[EXERCISE DESCRIPTION] Look through the data below and count each line where the word "validation" appears. Reply with the count alone.

[Stored dataset items]
○ ○ ○ ○ ○ ○ ○

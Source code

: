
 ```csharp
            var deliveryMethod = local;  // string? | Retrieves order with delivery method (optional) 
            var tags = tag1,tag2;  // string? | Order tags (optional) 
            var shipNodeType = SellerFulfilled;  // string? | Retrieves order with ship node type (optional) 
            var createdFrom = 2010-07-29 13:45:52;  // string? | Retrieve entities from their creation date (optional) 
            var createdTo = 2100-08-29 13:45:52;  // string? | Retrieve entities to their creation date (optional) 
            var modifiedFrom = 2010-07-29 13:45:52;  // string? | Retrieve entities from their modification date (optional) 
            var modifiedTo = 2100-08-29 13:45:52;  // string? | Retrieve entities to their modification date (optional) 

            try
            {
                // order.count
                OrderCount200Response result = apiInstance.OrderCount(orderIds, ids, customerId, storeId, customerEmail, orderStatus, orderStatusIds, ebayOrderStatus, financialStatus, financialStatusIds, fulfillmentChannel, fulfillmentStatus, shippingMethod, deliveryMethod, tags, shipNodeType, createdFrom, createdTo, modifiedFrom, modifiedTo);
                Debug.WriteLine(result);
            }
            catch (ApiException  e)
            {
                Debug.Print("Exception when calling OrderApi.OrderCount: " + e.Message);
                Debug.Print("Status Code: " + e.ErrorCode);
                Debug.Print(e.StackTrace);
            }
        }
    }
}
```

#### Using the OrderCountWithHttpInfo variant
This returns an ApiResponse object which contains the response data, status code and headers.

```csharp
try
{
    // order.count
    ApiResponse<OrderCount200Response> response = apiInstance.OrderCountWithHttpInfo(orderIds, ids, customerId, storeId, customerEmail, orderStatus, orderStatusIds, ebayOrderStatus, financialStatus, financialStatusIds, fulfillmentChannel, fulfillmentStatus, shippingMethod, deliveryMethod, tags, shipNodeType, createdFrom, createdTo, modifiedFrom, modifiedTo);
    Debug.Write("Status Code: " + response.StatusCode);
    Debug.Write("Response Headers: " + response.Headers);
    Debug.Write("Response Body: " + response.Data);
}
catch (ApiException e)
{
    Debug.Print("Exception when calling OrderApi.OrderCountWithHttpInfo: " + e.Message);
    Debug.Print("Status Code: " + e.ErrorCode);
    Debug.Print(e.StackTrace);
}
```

○ ○ ○ ○ ○ ○ ○

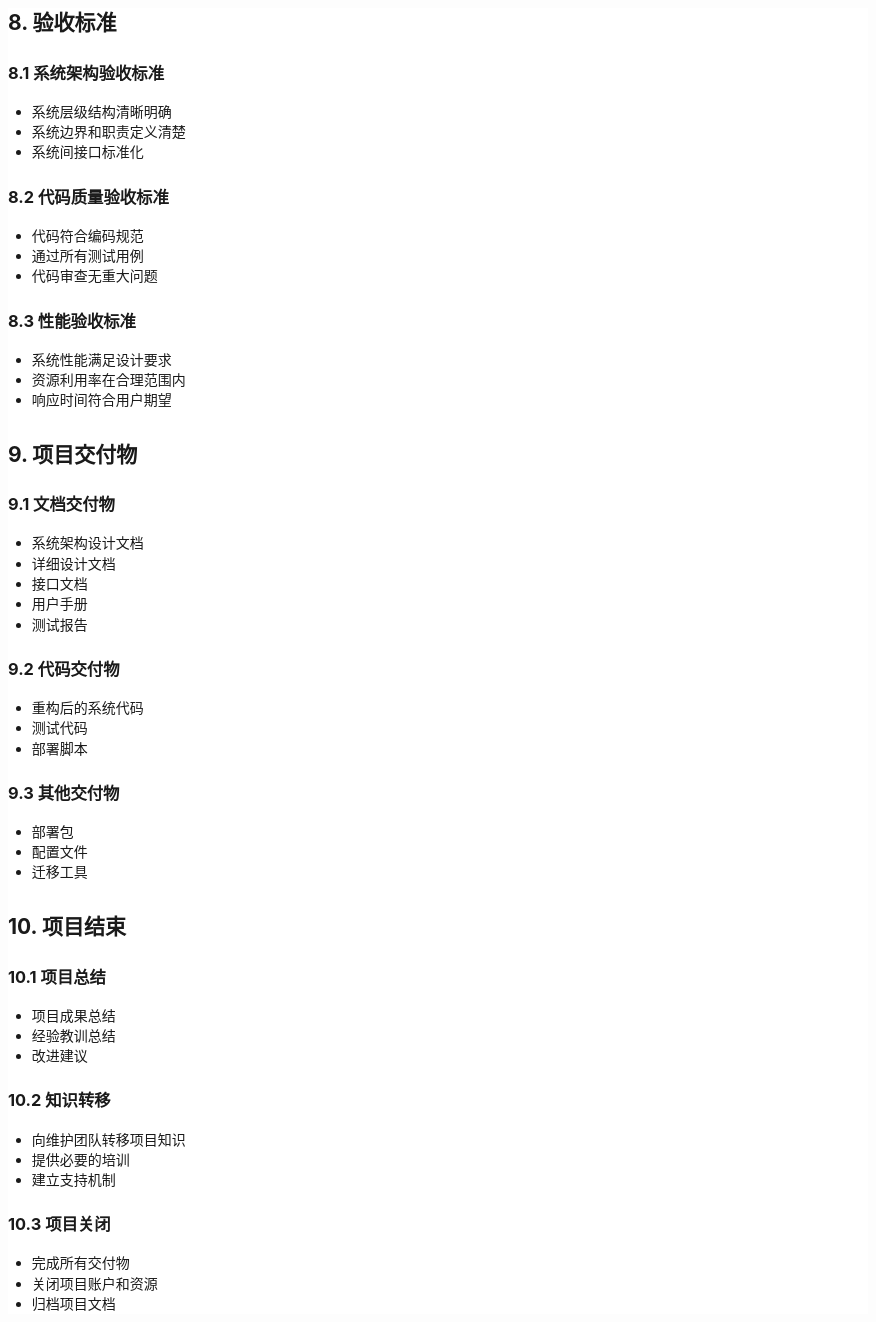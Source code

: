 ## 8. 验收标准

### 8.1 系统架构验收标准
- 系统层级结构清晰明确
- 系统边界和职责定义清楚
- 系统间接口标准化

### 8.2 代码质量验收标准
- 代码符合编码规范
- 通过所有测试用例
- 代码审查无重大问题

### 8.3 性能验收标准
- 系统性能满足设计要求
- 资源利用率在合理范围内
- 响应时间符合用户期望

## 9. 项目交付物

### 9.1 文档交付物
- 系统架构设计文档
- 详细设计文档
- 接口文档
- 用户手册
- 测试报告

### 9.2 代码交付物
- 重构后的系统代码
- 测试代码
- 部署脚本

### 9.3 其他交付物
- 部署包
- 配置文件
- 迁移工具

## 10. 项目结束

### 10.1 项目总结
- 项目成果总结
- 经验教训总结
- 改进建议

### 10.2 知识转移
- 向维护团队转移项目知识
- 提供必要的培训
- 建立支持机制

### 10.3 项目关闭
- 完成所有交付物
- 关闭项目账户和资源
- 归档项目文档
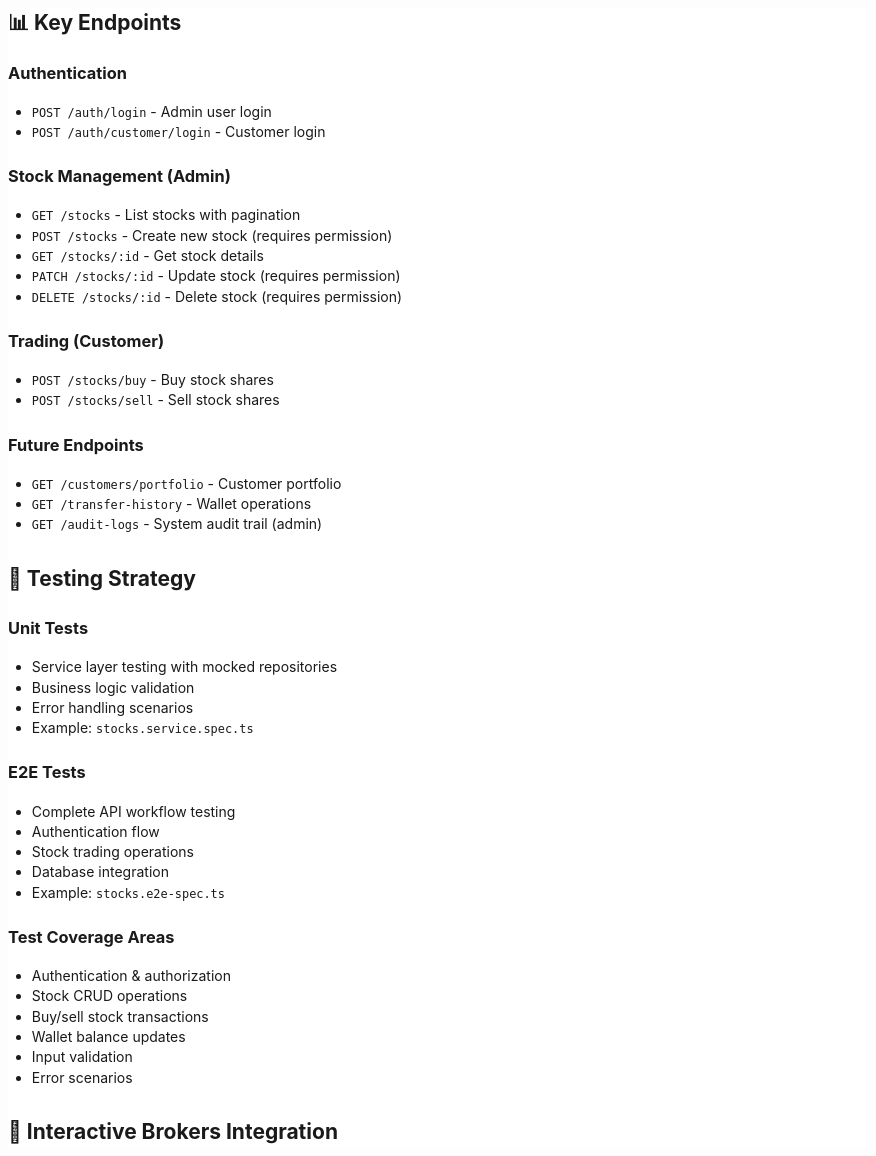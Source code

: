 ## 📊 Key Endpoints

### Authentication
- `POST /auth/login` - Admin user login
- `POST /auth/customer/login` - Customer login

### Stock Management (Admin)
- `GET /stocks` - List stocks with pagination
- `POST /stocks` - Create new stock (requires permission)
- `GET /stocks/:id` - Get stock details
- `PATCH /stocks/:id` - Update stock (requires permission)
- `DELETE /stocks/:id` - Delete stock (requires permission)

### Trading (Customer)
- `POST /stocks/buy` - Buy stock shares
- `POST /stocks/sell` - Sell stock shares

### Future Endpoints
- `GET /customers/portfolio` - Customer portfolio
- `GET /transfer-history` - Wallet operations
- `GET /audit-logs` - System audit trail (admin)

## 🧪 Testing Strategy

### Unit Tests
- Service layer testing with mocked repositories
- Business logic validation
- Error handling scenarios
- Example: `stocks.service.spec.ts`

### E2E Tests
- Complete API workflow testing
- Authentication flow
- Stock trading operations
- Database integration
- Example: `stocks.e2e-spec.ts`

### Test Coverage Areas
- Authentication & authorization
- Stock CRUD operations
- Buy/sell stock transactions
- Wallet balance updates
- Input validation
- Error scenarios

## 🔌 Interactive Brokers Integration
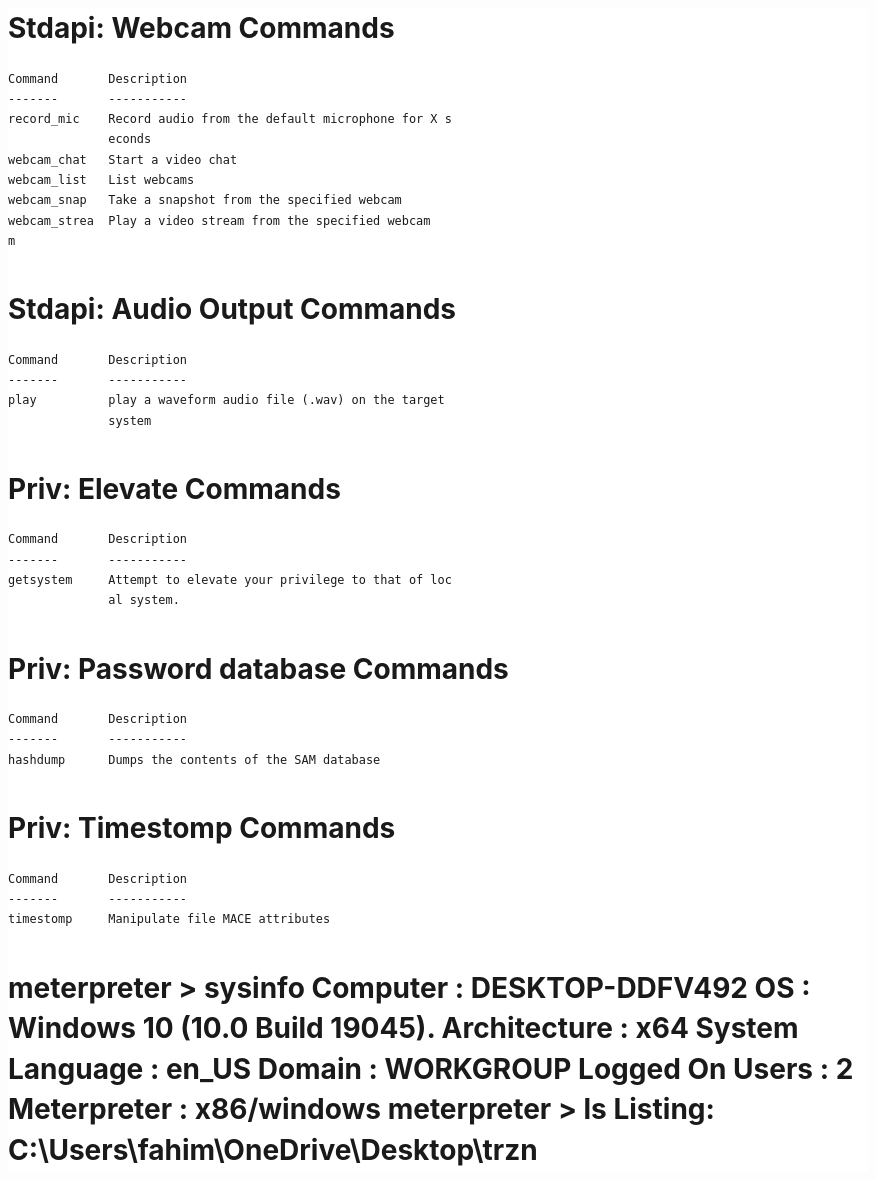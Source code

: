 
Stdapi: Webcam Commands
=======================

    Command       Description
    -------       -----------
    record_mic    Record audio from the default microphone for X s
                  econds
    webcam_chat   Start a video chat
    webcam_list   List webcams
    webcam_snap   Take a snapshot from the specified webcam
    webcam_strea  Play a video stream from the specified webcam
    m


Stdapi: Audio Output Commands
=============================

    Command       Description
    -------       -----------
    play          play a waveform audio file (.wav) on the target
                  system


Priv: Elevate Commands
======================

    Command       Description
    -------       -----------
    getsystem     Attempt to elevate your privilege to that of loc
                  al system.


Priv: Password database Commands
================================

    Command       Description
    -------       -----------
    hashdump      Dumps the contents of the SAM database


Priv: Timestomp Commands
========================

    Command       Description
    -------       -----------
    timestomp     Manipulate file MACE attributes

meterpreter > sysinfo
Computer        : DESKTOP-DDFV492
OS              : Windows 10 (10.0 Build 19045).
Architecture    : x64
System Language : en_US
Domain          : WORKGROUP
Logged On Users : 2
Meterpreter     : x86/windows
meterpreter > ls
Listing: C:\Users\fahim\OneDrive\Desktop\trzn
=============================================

○ ○ ○ ○ ○ ○ ○

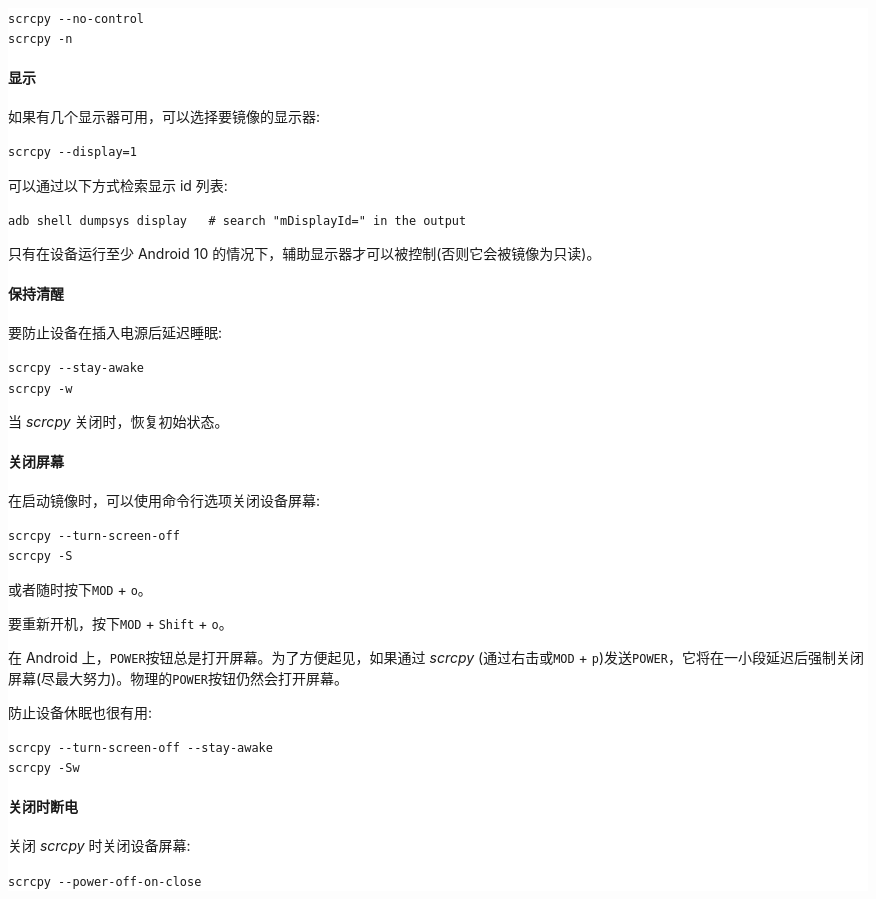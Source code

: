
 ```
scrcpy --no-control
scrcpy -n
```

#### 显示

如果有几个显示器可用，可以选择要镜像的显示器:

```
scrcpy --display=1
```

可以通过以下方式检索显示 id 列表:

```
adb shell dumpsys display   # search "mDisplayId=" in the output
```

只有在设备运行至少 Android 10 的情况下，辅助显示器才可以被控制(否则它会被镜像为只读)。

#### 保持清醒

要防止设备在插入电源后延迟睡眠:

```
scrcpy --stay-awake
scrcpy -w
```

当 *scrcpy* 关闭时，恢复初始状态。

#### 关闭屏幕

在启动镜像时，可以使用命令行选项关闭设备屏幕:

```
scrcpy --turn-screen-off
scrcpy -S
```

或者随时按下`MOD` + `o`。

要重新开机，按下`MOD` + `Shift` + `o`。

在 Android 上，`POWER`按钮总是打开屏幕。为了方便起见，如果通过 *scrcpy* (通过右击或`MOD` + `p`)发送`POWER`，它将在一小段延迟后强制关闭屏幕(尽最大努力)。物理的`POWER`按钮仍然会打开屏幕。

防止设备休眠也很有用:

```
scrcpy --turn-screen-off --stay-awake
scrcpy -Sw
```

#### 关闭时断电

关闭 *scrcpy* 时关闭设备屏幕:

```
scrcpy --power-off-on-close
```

○ ○ ○ ○ ○ ○ ○

[RESULT FOR THIS EXERCISE] 2